The shrieks and cries of the throng who were caught by surprise bounced off the marble walls and echoed from the domed ceiling.
I screamed into my wireless for Zach, opened my eyes, and saw him running toward me.
“You’re safe, you’re safe,” I yelled at Katherine as I passed her over to Zach. “Zach, don’t let her out of your sight. Go, go, go!”
Chapter 89
ZACH PUT HIS arm around Katherine and half dragged, half carried her toward the stairway to the north balcony, our designated safe zone.
The rest of us had six incensed Russians to deal with. Like everyone around them, they were still stunned, unable to fight back.
First, Grigor. He was flailing, still blinded, trying to get his bearings. I gave him a vicious chop to the larynx with the blade of my hand. The blow drove quantities of blood into his lungs. He dropped to his knees, gasping for air and coughing up thick red puddles. I grabbed his jaw with one hand, put my other hand behind his neck, and twisted. Hard. Harder than I would if I were trying to get a stuck lug nut off a wheel.

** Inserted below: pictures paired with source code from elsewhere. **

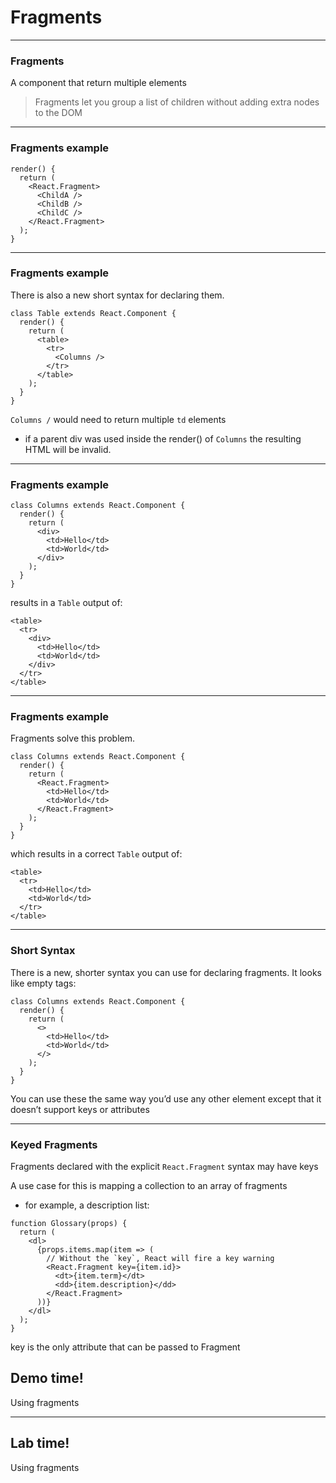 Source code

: # Fragments

---
### Fragments
A component that return multiple elements

> Fragments let you group a list of children without adding extra nodes to the DOM

---
### Fragments example
```
render() {
  return (
    <React.Fragment>
      <ChildA />
      <ChildB />
      <ChildC />
    </React.Fragment>
  );
}
```

---
### Fragments example
There is also a new short syntax for declaring them.
```
class Table extends React.Component {
  render() {
    return (
      <table>
        <tr>
          <Columns />
        </tr>
      </table>
    );
  }
}
```
`Columns /` would need to return multiple `td` elements 
- if a parent div was used inside the render() of `Columns` the resulting HTML will be invalid.

---
### Fragments example
```
class Columns extends React.Component {
  render() {
    return (
      <div>
        <td>Hello</td>
        <td>World</td>
      </div>
    );
  }
}
```
results in a `Table` output of:
```
<table>
  <tr>
    <div>
      <td>Hello</td>
      <td>World</td>
    </div>
  </tr>
</table>
```

---
### Fragments example
Fragments solve this problem.

```
class Columns extends React.Component {
  render() {
    return (
      <React.Fragment>
        <td>Hello</td>
        <td>World</td>
      </React.Fragment>
    );
  }
}
```
which results in a correct `Table` output of:
```
<table>
  <tr>
    <td>Hello</td>
    <td>World</td>
  </tr>
</table>
```

---
### Short Syntax
There is a new, shorter syntax you can use for declaring fragments. It looks like empty tags:
```
class Columns extends React.Component {
  render() {
    return (
      <>
        <td>Hello</td>
        <td>World</td>
      </>
    );
  }
}
```
You can use these the same way you’d use any other element except that it doesn’t support keys or attributes

---
### Keyed Fragments
Fragments declared with the explicit `React.Fragment` syntax may have keys 

A use case for this is mapping a collection to an array of fragments 
- for example, a description list:

```
function Glossary(props) {
  return (
    <dl>
      {props.items.map(item => (
        // Without the `key`, React will fire a key warning
        <React.Fragment key={item.id}>
          <dt>{item.term}</dt>
          <dd>{item.description}</dd>
        </React.Fragment>
      ))}
    </dl>
  );
}
```
key is the only attribute that can be passed to Fragment


<!-- .slide: data-background="url('images/demo.jpg')" data-background-size="cover" --> 
<!-- .slide: class="lab" -->
## Demo time!
Using fragments

---
<!-- .slide: data-background="url('images/lab2.jpg')" data-background-size="cover"  --> 
<!-- .slide: class="lab" -->
## Lab time!
Using fragments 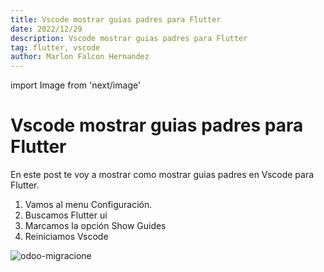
 ```yaml
---
title: Vscode mostrar guias padres para Flutter
date: 2022/12/29
description: Vscode mostrar guias padres para Flutter
tag: flutter, vscode
author: Marlon Falcon Hernandez
---
```

import Image from 'next/image'

# Vscode mostrar guias padres para Flutter

En este post te voy a mostrar como mostrar guias padres en Vscode para Flutter.
1. Vamos al menu Configuración.
2. Buscamos Flutter ui
3. Marcamos la opción Show Guides
4. Reiniciamos Vscode

<Image
  src="/images/posts/vscode-flutter.png"
  alt="odoo-migracione"
  width={1680}
  height={887}
  priority
  className="next-image"
/>
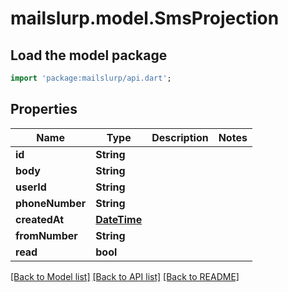 # mailslurp.model.SmsProjection

## Load the model package
```dart
import 'package:mailslurp/api.dart';
```

## Properties
Name | Type | Description | Notes
------------ | ------------- | ------------- | -------------
**id** | **String** |  | 
**body** | **String** |  | 
**userId** | **String** |  | 
**phoneNumber** | **String** |  | 
**createdAt** | [**DateTime**](DateTime) |  | 
**fromNumber** | **String** |  | 
**read** | **bool** |  | 

[[Back to Model list]](../README#documentation-for-models) [[Back to API list]](../README#documentation-for-api-endpoints) [[Back to README]](../README)



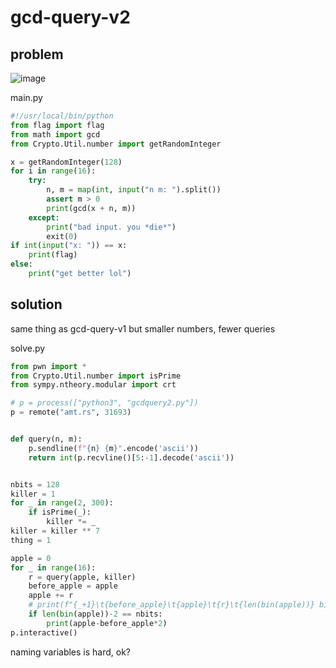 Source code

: # gcd-query-v2

## problem

![image](https://github.com/quasar098/ctf-writeups/assets/70716985/0206b2fe-2b9b-42bd-833b-7321d400315b)

main.py
```py
#!/usr/local/bin/python
from flag import flag
from math import gcd
from Crypto.Util.number import getRandomInteger

x = getRandomInteger(128)
for i in range(16):
    try:
        n, m = map(int, input("n m: ").split())
        assert m > 0
        print(gcd(x + n, m))
    except:
        print("bad input. you *die*")
        exit(0)
if int(input("x: ")) == x:
    print(flag)
else:
    print("get better lol")
```

## solution

same thing as gcd-query-v1 but smaller numbers, fewer queries

solve.py
```py
from pwn import *
from Crypto.Util.number import isPrime
from sympy.ntheory.modular import crt

# p = process(["python3", "gcdquery2.py"])
p = remote("amt.rs", 31693)


def query(n, m):
    p.sendline(f"{n} {m}".encode('ascii'))
    return int(p.recvline()[5:-1].decode('ascii'))


nbits = 128
killer = 1
for _ in range(2, 300):
    if isPrime(_):
        killer *= _
killer = killer ** 7
thing = 1

apple = 0
for _ in range(16):
    r = query(apple, killer)
    before_apple = apple
    apple += r
    # print(f"{_+1}\t{before_apple}\t{apple}\t{r}\t{len(bin(apple))} bits")
    if len(bin(apple))-2 == nbits:
        print(apple-before_apple*2)
p.interactive()
```

naming variables is hard, ok?
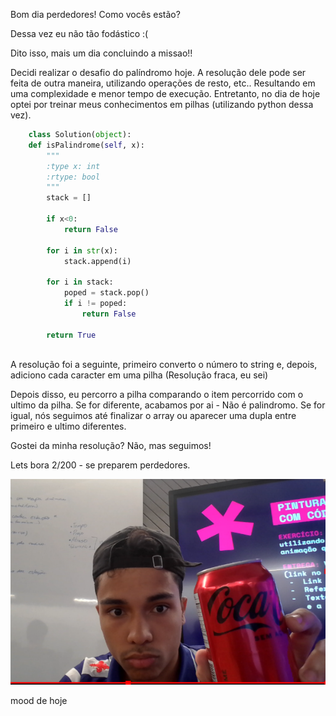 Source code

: Bom dia perdedores! Como vocês estão? 

Dessa vez eu não tão fodástico :(

Dito isso, mais um dia concluindo a missao!!

Decidi realizar o desafio do palíndromo hoje. A resolução dele pode ser feita de outra maneira, utilizando operações de resto, etc.. Resultando em uma complexidade e menor tempo de execução. Entretanto, no dia de hoje optei por treinar meus conhecimentos em pilhas (utilizando python dessa vez). 

```python
    class Solution(object):
    def isPalindrome(self, x):
        """
        :type x: int
        :rtype: bool
        """
        stack = []        

        if x<0:
            return False

        for i in str(x):
            stack.append(i)

        for i in stack:
            poped = stack.pop()
            if i != poped:
                return False

        return True   
        

```

A resolução foi a seguinte, primeiro converto o número to string e, depois, adiciono cada caracter em uma pilha (Resolução fraca, eu sei)

Depois disso, eu percorro a pilha comparando o item percorrido com o ultimo da pilha. Se for diferente, acabamos por ai - Não é palindromo. Se for igual, nós seguimos até finalizar o array ou aparecer uma dupla entre primeiro e ultimo diferentes.

Gostei da minha resolução? Não, mas seguimos!

Lets bora 2/200 - se preparem perdedores.

![alt text](image.png) 

mood de hoje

Even over the screams echoing through the cavernous train station, with its high ceilings, I was close enough to hear the wet pop, and I let him fall to the floor.
“Tango down,” I told my team.
A volley of gunfire reverberated through Grand Central. It was coming from above. Adam and Ty had raced up the stairs into Michael Jordan’s Steak House. They’d taken positions on the north balcony.
One of Chukov’s young punks had parked himself under the New Haven line departures board. He was still dazed from the flash grenade when Adam fired. The man’s chest tore open like a pumpkin that’s been hurled off a rooftop. His shirt turned red and he dropped in a heap.
“Tango three is on the west balcony,” I said.
Ty came back. “I don’t see him.”
“He hit the ground when the grenades went off. He’s hiding behind the marble balustrades.”
Ty kept talking. “Chickenshit bastard is socked in good. I can see a sliver of his punk ass between the sixth and seventh column.”
The balustrades were only inches apart, and Ty was at least two hundred feet away. Hitting the target would be like driving a golf ball through a chain-link fence.